Le conseguenze del dibattito sulla stepchild adoption non sono state positive per le attività di Arcigay Liguria come racconta sempre Tosi: «La campagna diffamatoria fatta sulla legge Cirinnà, di fatto presentata come quella che avrebbe dato il via libera alle adozioni gay, ci ha creato diversi problemi con uno dei progetti a cui stiamo lavorando da tempo: creare delle campagne informative all’interno delle scuole».

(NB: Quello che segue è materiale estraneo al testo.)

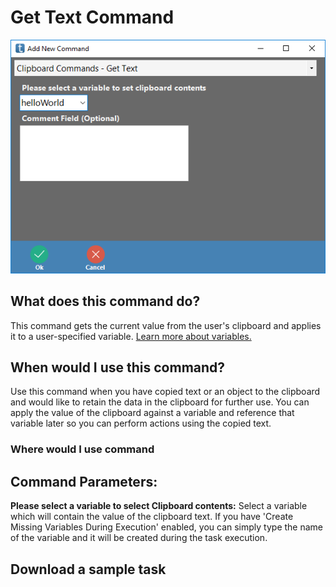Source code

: <!-- TITLE: Get Text Command -->
# Get Text Command

![Clipboard Get Text](/uploads/automation-commands/clipboard-get-text.png "Clipboard Get Text")

## What does this command do?
This command gets the current value from the user's clipboard and applies it to a user-specified variable.  [Learn more about variables.](/concepts/variables)

## When would I use this command?
Use this command when you have copied text or an object to the clipboard and would like to retain the data in the clipboard for further use.  You can apply the value of the clipboard against a variable and reference that variable later so you can perform actions using the copied text.

### Where would I use command

## Command Parameters:
**Please select a variable to select Clipboard contents:** Select a variable which will contain the value of the clipboard text.  If you have 'Create Missing Variables During Execution' enabled, you can simply type the name of the variable and it will be created during the task execution.

## Download a sample task

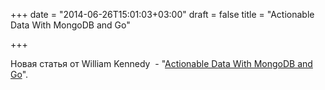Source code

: +++
date = "2014-06-26T15:01:03+03:00"
draft = false
title = "Actionable Data With MongoDB and Go"

+++

<p>Новая статья от&nbsp;William Kennedy &nbsp;- &quot;<a href="http://www.goinggo.net/2014/06/actionable-data-with-mongodb-and-go.html">Actionable Data With MongoDB and Go</a>&quot;.</p>


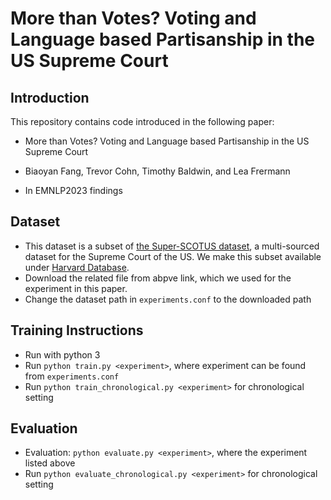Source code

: # More than Votes? Voting and Language based Partisanship in the US Supreme Court

## Introduction

This repository contains code introduced in the following paper:

- More than Votes? Voting and Language based Partisanship in the US Supreme Court 

- Biaoyan Fang, Trevor Cohn, Timothy Baldwin, and Lea Frermann 

- In EMNLP2023 findings 

## Dataset 

- This dataset is a subset of [the Super-SCOTUS dataset](https://github.com/biaoyanf/Super-SCOTUS), a multi-sourced dataset for the Supreme Court of the US. We make this subset available under [Harvard Database](https://dataverse.harvard.edu/dataset.xhtml?persistentId=doi:10.7910/DVN/SHFQYU). 
- Download the related file from abpve link, which we used for the experiment in this paper. 
- Change the dataset path in `experiments.conf` to the downloaded path 



## Training Instructions
- Run with python 3
- Run `python train.py <experiment>`, where experiment can be found from `experiments.conf` 
- Run `python train_chronological.py <experiment>` for chronological setting 


## Evaluation
- Evaluation: `python evaluate.py <experiment>`, where the experiment listed above 
- Run `python evaluate_chronological.py <experiment>` for chronological setting 


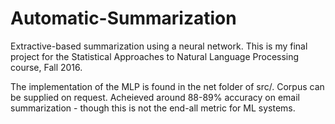 # Automatic-Summarization
Extractive-based summarization using a neural network. This is my final project for the Statistical Approaches to Natural Language Processing course, Fall 2016.

The implementation of the MLP is found in the net folder of src/.
Corpus can be supplied on request. Acheieved around 88-89% accuracy on email summarization - though this is not the end-all metric for ML systems. 
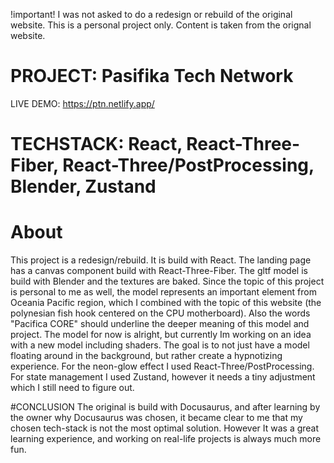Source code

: !important! I was not asked to do a redesign or rebuild of the original website. This is a personal project only. Content is taken from the orignal website.

# PROJECT: Pasifika Tech Network
LIVE DEMO: https://ptn.netlify.app/  

# TECHSTACK: React, React-Three-Fiber, React-Three/PostProcessing, Blender, Zustand  

# About 
This project is a redesign/rebuild. It is build with React. The landing page has a canvas component build with React-Three-Fiber. The gltf model is build with Blender and the textures are baked. Since the topic of this project is personal to me as well, the model represents an important element from Oceania Pacific region, which I combined with the topic of this website (the polynesian fish hook centered on the CPU motherboard). Also the words "Pacifica CORE" should underline the deeper meaning of this model and project. The model for now is alright, but currently Im working on an idea with a new model including shaders. The goal is to not just have a model floating around in the background, but rather create a hypnotizing experience. For the neon-glow effect I used React-Three/PostProcessing. For state management I used Zustand, however it needs a tiny adjustment which I still need to figure out. 

#CONCLUSION
The original is build with Docusaurus, and after learning by the owner why Docusaurus was chosen, it became clear to me that my chosen tech-stack is not the most optimal solution. However It was a great learning experience, and working on real-life projects is always much more fun.
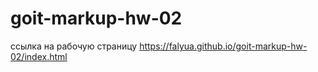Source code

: # goit-markup-hw-02
ссылка на рабочую страницу https://falyua.github.io/goit-markup-hw-02/index.html
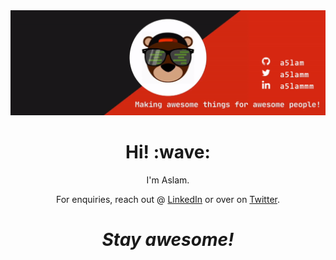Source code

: <a href="https://a5lam.github.io/Devfolio/">
<img src="https://github.com/a5lam//a5lam/raw/master/header-banner.gif" />
</a>
<h1 align='center'> Hi! :wave:</h1>
<p align='center'>
I'm Aslam.
</p>
<p align='center'>For enquiries, reach out @ <a href="https://www.linkedin.com/in/aslam-shaikh-2654a6ab">LinkedIn</a> or over on <a href="https://twitter.com/a5lamm">Twitter</a>.</p>

<h1 align='center'><i>Stay awesome!</i></h1>

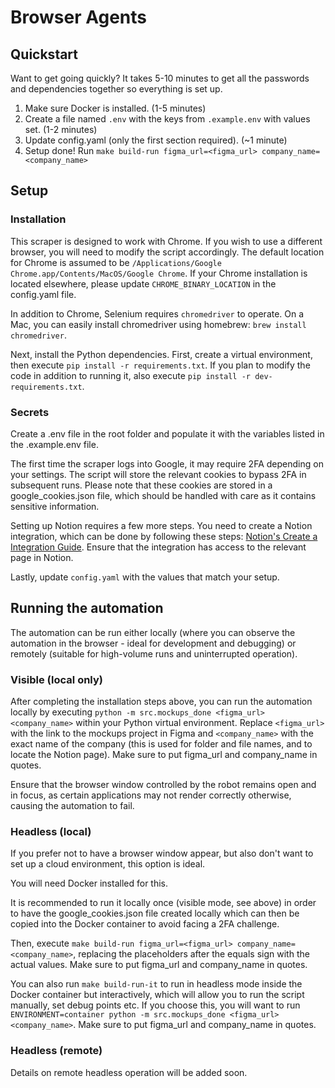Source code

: # Browser Agents

## Quickstart

Want to get going quickly? It takes 5-10 minutes to get all the passwords and dependencies together so everything is set up.

1. Make sure Docker is installed. (1-5 minutes)
2. Create a file named `.env` with the keys from `.example.env` with values set. (1-2 minutes)
3. Update config.yaml (only the first section required). (~1 minute)
4. Setup done! Run `make build-run figma_url=<figma_url> company_name=<company_name>`

## Setup

### Installation

This scraper is designed to work with Chrome. If you wish to use a different browser, you will need to modify the script accordingly. The default location for Chrome is assumed to be `/Applications/Google Chrome.app/Contents/MacOS/Google Chrome`. If your Chrome installation is located elsewhere, please update `CHROME_BINARY_LOCATION` in the config.yaml file.

In addition to Chrome, Selenium requires `chromedriver` to operate. On a Mac, you can easily install chromedriver using homebrew: `brew install chromedriver`.

Next, install the Python dependencies. First, create a virtual environment, then execute `pip install -r requirements.txt`. If you plan to modify the code in addition to running it, also execute `pip install -r dev-requirements.txt`.

### Secrets

Create a .env file in the root folder and populate it with the variables listed in the .example.env file.

The first time the scraper logs into Google, it may require 2FA depending on your settings. The script will store the relevant cookies to bypass 2FA in subsequent runs. Please note that these cookies are stored in a google_cookies.json file, which should be handled with care as it contains sensitive information.

Setting up Notion requires a few more steps. You need to create a Notion integration, which can be done by following these steps: [Notion's Create a Integration Guide](https://developers.notion.com/docs/create-a-notion-integration). Ensure that the integration has access to the relevant page in Notion.

Lastly, update `config.yaml` with the values that match your setup.

## Running the automation

The automation can be run either locally (where you can observe the automation in the browser - ideal for development and debugging) or remotely (suitable for high-volume runs and uninterrupted operation).

### Visible (local only)

After completing the installation steps above, you can run the automation locally by executing `python -m src.mockups_done <figma_url> <company_name>` within your Python virtual environment. Replace `<figma_url>` with the link to the mockups project in Figma and `<company_name>` with the exact name of the company (this is used for folder and file names, and to locate the Notion page). Make sure to put figma_url and company_name in quotes.

Ensure that the browser window controlled by the robot remains open and in focus, as certain applications may not render correctly otherwise, causing the automation to fail.

### Headless (local)

If you prefer not to have a browser window appear, but also don't want to set up a cloud environment, this option is ideal.

You will need Docker installed for this.

It is recommended to run it locally once (visible mode, see above) in order to have the google_cookies.json file created locally which can then be copied into the Docker container to avoid facing a 2FA challenge.

Then, execute `make build-run figma_url=<figma_url> company_name=<company_name>`, replacing the placeholders after the equals sign with the actual values. Make sure to put figma_url and company_name in quotes.

You can also run `make build-run-it` to run in headless mode inside the Docker container but interactively, which will allow you to run the script manually, set debug points etc. If you choose this, you will want to run `ENVIRONMENT=container python -m src.mockups_done <figma_url> <company_name>`. Make sure to put figma_url and company_name in quotes.

### Headless (remote)

Details on remote headless operation will be added soon.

Le resistenze da parte degli istituti scolastici ad aprire le porte alle associazioni appartenenti al mondo lgbt sono già molte e il dibattito sul ddl Cirinnà non ha fatto altro che aumentarle, come sottolinea sempre il presidente di Arcigay: «Creando un’ampia disinformazione sulla legge in questione, non riusciamo più a fare attività di informazione nelle scuole perché diversi professori pensano che sia nostro obiettivo portare tra gli studenti elementi preoccupanti, mentre noi vogliamo far vedere che ci siamo e che siamo disposti ad ascoltare e ad aiutare chi ritiene di doversi rivolgere ad associazioni come la nostra».

Le nuove sfide di arcigay: la questione profughi

Molte nuove adesioni ad arcigy Liguria provengono, invece, da profughi che vogliono farsi riconoscere lo status di rifugiato come omosessuale: «In questo momento è l’emergenza numero uno – sottolinea Tosi – perché senza aver fatto la minima pubblicità veniamo contattati in media una volta a settimana per questo motivo. I profughi che si rivolgono a noi lo fanno per conoscerci e spesso portano con loro storie agghiaccianti. Come associazione ci stiamo muovendo per far sì che lo status di rifugiato come omosessuale venga applicato con maggiore intensità dalle commissioni d’esame».